Things Related to the Anointing
We will now look at some of the things which the anointing means. We have said that the anointing means
(a) The coming in of God
God is from that moment involved in the life or in the situation. God is bound up with things as the supreme factor, and when you touch the anointing you touch God. So the Lord says; "Do not touch My anointed ones, and do My prophets no harm (1 Chron. 16:22), because if you do, you are touching Me." So Saul of Tarsus discovered: "I am Jesus whom you are persecuting..." (Acts 9:5). The anointing means that the Lord is there.

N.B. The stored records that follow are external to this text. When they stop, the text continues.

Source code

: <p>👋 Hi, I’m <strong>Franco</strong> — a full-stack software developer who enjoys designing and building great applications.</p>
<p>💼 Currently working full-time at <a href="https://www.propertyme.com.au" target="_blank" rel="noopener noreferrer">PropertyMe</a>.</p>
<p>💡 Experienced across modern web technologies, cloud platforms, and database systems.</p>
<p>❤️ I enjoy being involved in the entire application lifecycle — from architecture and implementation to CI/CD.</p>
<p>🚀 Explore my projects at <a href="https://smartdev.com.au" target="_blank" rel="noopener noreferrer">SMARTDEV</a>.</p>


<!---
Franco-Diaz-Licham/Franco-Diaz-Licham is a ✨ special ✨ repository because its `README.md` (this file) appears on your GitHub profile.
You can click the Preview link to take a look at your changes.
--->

In the Old Testament we have an instance of the anointing of the shields (Isa. 21:5) for battle. What did that mean? That God came in as the defence. God came in in relation to the battle to be the defence of His people. It is a tremendous thing to have God coming in, and you can never secure that by imitation. That comes by anointing. It is a great thing for defensive purposes. It is a great thing for aggressive purposes. It is a great thing to know that God is with you, and that is the meaning of the anointing.
That is why in the book of the Acts we have everything brought out in its full significance by way of laying down principles. Through the dispensation the same demonstration has not always followed, but the book of the Acts is basic for the dispensation, to show by demonstration of principles what the truth is and what God's mind is about things. There you have the first instances, and when God does a thing for the first time, He usually does it in such a way as to say, "Now that is My mind for ever; take note of that, and, although in the future I may not demonstrate the thing in that way, never think that I do not hold to that as fully as I did at the beginning."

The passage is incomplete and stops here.